“Perhaps,” replied Rose, “but it explains all my success, and yours. The help arrived precisely when we were at our wits’ end. Don’t you remember, that wet November night—how we talked of lost gifts, and inspiration? I believe he came then.”
“Yes, I remember that night well.”
“We were two wretched little painstaking amateurs, without one spark, or glimmer, of genius. Now we are ‘true artists’; even the wickedest critic admits this. The Helper has been our master, has taught us, and set his own work once more before the public, drawn by our feeble fingers; it is the hand of the dead reincarnated in ours—we are in tune with some unknown mystery.”

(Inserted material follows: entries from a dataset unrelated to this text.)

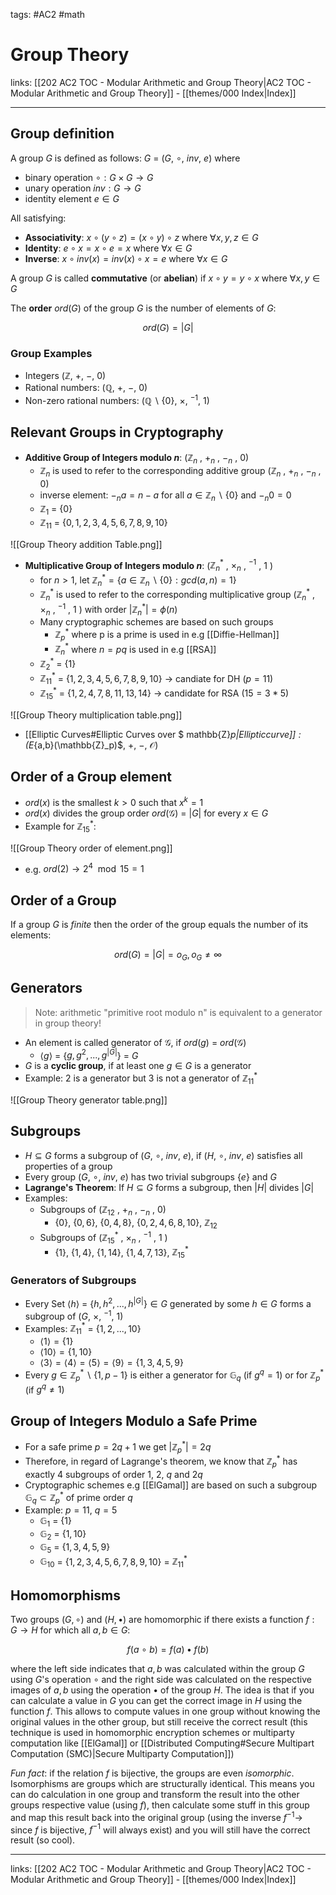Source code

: tags: #AC2 #math

# Group Theory

links: [[202 AC2 TOC - Modular Arithmetic and Group Theory|AC2 TOC - Modular Arithmetic and Group Theory]] - [[themes/000 Index|Index]]

---

## Group definition

A group $G$ is defined as follows: $G$ = ($G$, $\circ$, $inv$, $e$) where

- binary operation $\circ : G \times G \rightarrow G$
- unary operation $inv : G \rightarrow G$ 
- identity element $e \in G$

All satisfying:

- **Associativity**: $x \circ (y\circ z) = (x\circ y) \circ z$ where $\forall x,y,z \in G$
- **Identity**: $e \circ x = x \circ e = x$ where $\forall x \in G$
- **Inverse**: $x\circ inv(x) = inv(x) \circ x = e$ where $\forall x \in G$

A group $G$ is called **commutative** (or **abelian**) if $x\circ y = y \circ x$ where $\forall x,y \in G$

The **order** $ord(G)$ of the group $G$ is the number of elements of $G$:

$$ord(G) = |G| $$

### Group Examples

- Integers ($\mathbb{Z}$, $+$, $-$, $0$)
- Rational numbers: ($\mathbb{Q}$, $+$, $-$, 0)
- Non-zero rational numbers: ($\mathbb{Q} \backslash \{ 0 \}$, $\times$, $^{-1}$, $1$)

## Relevant Groups in Cryptography

- **Additive Group of Integers modulo $n$**: ($\mathbb{Z}_n$ , $+_n$ , $-_n$ , $0$)
	- $\mathbb{Z}_n$ is used to refer to the corresponding additive group ($\mathbb{Z}_n$ , $+_n$ , $-_n$ , $0$)
	- inverse element: $-_n a = n - a$ for all $a \in \mathbb{Z}_n \backslash \{0\}$ and $-_n 0 = 0$
	- $\mathbb{Z}_1$ = {$0$}
	- $\mathbb{Z}_{11}$ = {$0, 1, 2, 3, 4, 5, 6, 7, 8, 9, 10$}

![[Group Theory addition Table.png]]

- **Multiplicative Group of Integers modulo $n$**: ($\mathbb{Z}^*_n$ , $\times _n$ , $^{-1}$ , $1$ )
	- for $n \gt 1$, let $\mathbb{Z}_n^* = \{a \in \mathbb{Z}_n \backslash \{0\} : gcd(a,n) = 1\}$
	- $\mathbb{Z}^*_n$ is used to refer to the corresponding multiplicative group ($\mathbb{Z}^*_n$ , $\times _n$ , $^{-1}$ , $1$ ) with order $|\mathbb{Z}_n^*| = \phi (n)$
	- Many cryptographic schemes are based on such groups
		- $\mathbb{Z}^*_p$ where p is a prime is used in e.g [[Diffie-Hellman]]
		- $\mathbb{Z}^*_n$ where $n=pq$ is used in e.g [[RSA]]
	- $\mathbb{Z}^*_2$ = {$1$}
	- $\mathbb{Z}^*_{11}$ = {$1, 2, 3, 4, 5, 6, 7, 8, 9, 10$} $\rightarrow$ candiate for DH ($p=11$)
	- $\mathbb{Z}^*_{15}$ = {$1, 2, 4, 7, 8, 11, 13, 14$} $\rightarrow$ candidate for RSA ($15 = 3 * 5$)

![[Group Theory multiplication table.png]]

- [[Elliptic Curves#Elliptic Curves over $ mathbb{Z}_p$|Elliptic curve]]: ($E_{a,b}(\mathbb{Z}_p)$, $+$, $-$, $\mathcal{O}$)

## Order of a Group element

- $ord(x)$ is the smallest $k>0$ such that $x^k=1$
- $ord(x)$ divides the group order $ord(\mathcal{G}$) = |$G$| for every $x \in G$
- Example for $\mathbb{Z}^*_{15}$:

![[Group Theory order of element.png]]

- e.g. $ord(2) \rightarrow 2^4 \mod 15 = 1$

## Order of a Group

If a group $G$ is *finite* then the order of the group equals the number of its elements:

$$ord(G) = |G| = o_G, o_G \neq \infty$$

## Generators

> Note: arithmetic "primitive root modulo n" is equivalent to a generator in group theory!

- An element is called generator of $\mathcal{G}$, if $ord(g)$ = $ord(\mathcal{G}$)
	- $\langle g \rangle$ = {$g,g^2,...,g^{|G|}$} = $G$
- $G$ is a **cyclic group**, if at least one $g \in G$ is a generator
- Example: $2$ is a generator but $3$ is not a generator of $\mathbb{Z}^*_{11}$

![[Group Theory generator table.png]]

## Subgroups

- $H\subseteq G$ forms a subgroup of ($G$, $\circ$, $inv$, $e$), if ($H$, $\circ$, $inv$, $e$) satisfies all properties of a group
- Every group ($G$, $\circ$, $inv$, $e$) has two trivial subgroups {$e$} and $G$
- **Lagrange's Theorem**: If  $H\subseteq G$ forms a subgroup, then $|H|$ divides $|G|$
- Examples:
	- Subgroups of ($\mathbb{Z}_{12}$ , $+_n$ , $-_n$ , 0)
		- {$0$}, {$0, 6$}, {$0, 4, 8$}, {$0, 2, 4, 6, 8, 10$}, $\mathbb{Z}_{12}$
	- Subgroups of ($\mathbb{Z}^*_{15}$ , $\times _n$ , $^{-1}$ , 1 )
		- {$1$}, {$1, 4$}, {$1, 14$}, {$1, 4, 7, 13$}, $\mathbb{Z}^*_{15}$

### Generators of Subgroups

- Every Set $\langle h \rangle$ = {$h,h^2,...,h^{|G|}\}\in G$ generated by some $h \in G$ forms a subgroup of ($G$, $\times$, $^{-1}$, $1$)
- Examples: $\mathbb{Z}_{11}^*$ = {$1, 2, ... , 10$}
	- $\langle 1 \rangle = \{ 1 \}$
	- $\langle 10 \rangle = \{ 1, 10 \}$
	- $\langle 3 \rangle = \langle 4 \rangle = \langle 5 \rangle = \langle 9 \rangle = \{ 1,3,4,5,9 \}$
- Every  $g \in \mathbb{Z}_p^* \backslash \{ 1, p-1 \}$ is either a generator for $\mathbb{G}_q$ (if $g^q = 1$) or for $\mathbb{Z}_p^*$ (if $g^q \neq 1$)

## Group of Integers Modulo a Safe Prime

- For a safe prime $p = 2q+1$ we get $|\mathbb{Z}^*_{p}| = 2q$
- Therefore, in regard of Lagrange's theorem, we know that $\mathbb{Z}^*_{p}$ has exactly $4$ subgroups of order $1$, $2$, $q$ and $2q$
- Cryptographic schemes e.g [[ElGamal]] are based on such a subgroup $\mathbb{G}_q \subset \mathbb{Z}^*_{p}$ of prime order $q$
- Example: $p=11$, $q=5$
	- $\mathbb{G}_{1}$ = {$1$}
	- $\mathbb{G}_{2}$ = {$1, 10$}
	- $\mathbb{G}_{5}$ = {$1, 3, 4, 5, 9$}
	- $\mathbb{G}_{10}$ = {$1, 2, 3, 4, 5, 6, 7, 8, 9, 10$} = $\mathbb{Z}^*_{11}$

## Homomorphisms

Two groups $(G, \circ)$ and $(H, \bullet)$ are homomorphic if there exists a function $f: G \rightarrow H$ for which all $a, b \in G$:

$$
f(a \ \circ \ b) = f(a) \bullet f(b)
$$

where the left side indicates that $a,b$ was calculated within the group $G$ using $G$'s operation $\circ$ and the right side was calculated on the respective images of $a,b$ using the operation $\bullet$ of the group $H$. The idea is that if you can calculate a value in $G$ you can get the correct image in $H$ using the function $f$. This allows to compute values in one group without knowing the original values in the other group, but still receive the correct result (this technique is used in homomorphic encryption schemes or multiparty computation like [[ElGamal]] or [[Distributed Computing#Secure Multipart Computation (SMC)|Secure Multiparty Computation]])

*Fun fact*: if the relation $f$ is bijective, the groups are even *isomorphic*. Isomorphisms are groups which are structurally identical. This means you can do calculation in one group and transform the result into the other groups respective value (using $f$), then calculate some stuff in this group and map this result back into the original group (using the inverse $f^{-1} \rightarrow$ since $f$ is bijective, $f^{-1}$ will always exist) and you will still have the correct result (so cool).

---
links: [[202 AC2 TOC - Modular Arithmetic and Group Theory|AC2 TOC - Modular Arithmetic and Group Theory]] - [[themes/000 Index|Index]]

“Yes, and we had better keep the mystery to ourselves,” said Rose the practical, and she stood up, and put the sheet of paper in the fire.
“Do you think it wrong, Rosie?—are we what is called ‘possessed’?”
“No—did he not ask us to pray? And we will. Why should not a departed spirit show kindness, and give charity to others? You and I are the objects of his benevolence—but for him, God knows what would have become of us!”
After this experience, it became an everyday matter to carry on a little correspondence with the Helper, who proved to be the Hays’ mainstay for many months; but at last he gave notice of his departure, in these words:
“You can now walk, and work alone—and another sorely needs assistance.”
“For a picture?” wrote Josephine.
“Yes, an important picture, which may make his fortune. A picture like this,” and with a few telling strokes the pen rapidly sketched a desert scene, a sunset, and a great caravan, with many kneeling figures; in the foreground two horses and two men; in the far distance, a passing sandstorm. Under this sketch the pen wrote, ‘Good-bye.’